Copy each entry below exactly. No images.

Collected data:
================

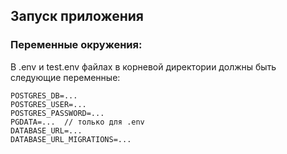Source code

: ## Запуск приложения

### Переменные окружения:
В .env и test.env файлах в корневой директории должны быть следующие переменные:
```
POSTGRES_DB=...
POSTGRES_USER=...
POSTGRES_PASSWORD=...
PGDATA=...  // только для .env
DATABASE_URL=...
DATABASE_URL_MIGRATIONS=...
```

================

• **YOUR RESPONSE**:
Source code

: ## Запуск приложения

### Переменные окружения:
В .env и test.env файлах в корневой директории должны быть следующие переменные:
```
POSTGRES_DB=...
POSTGRES_USER=...
POSTGRES_PASSWORD=...
PGDATA=...  // только для .env
DATABASE_URL=...
DATABASE_URL_MIGRATIONS=...
```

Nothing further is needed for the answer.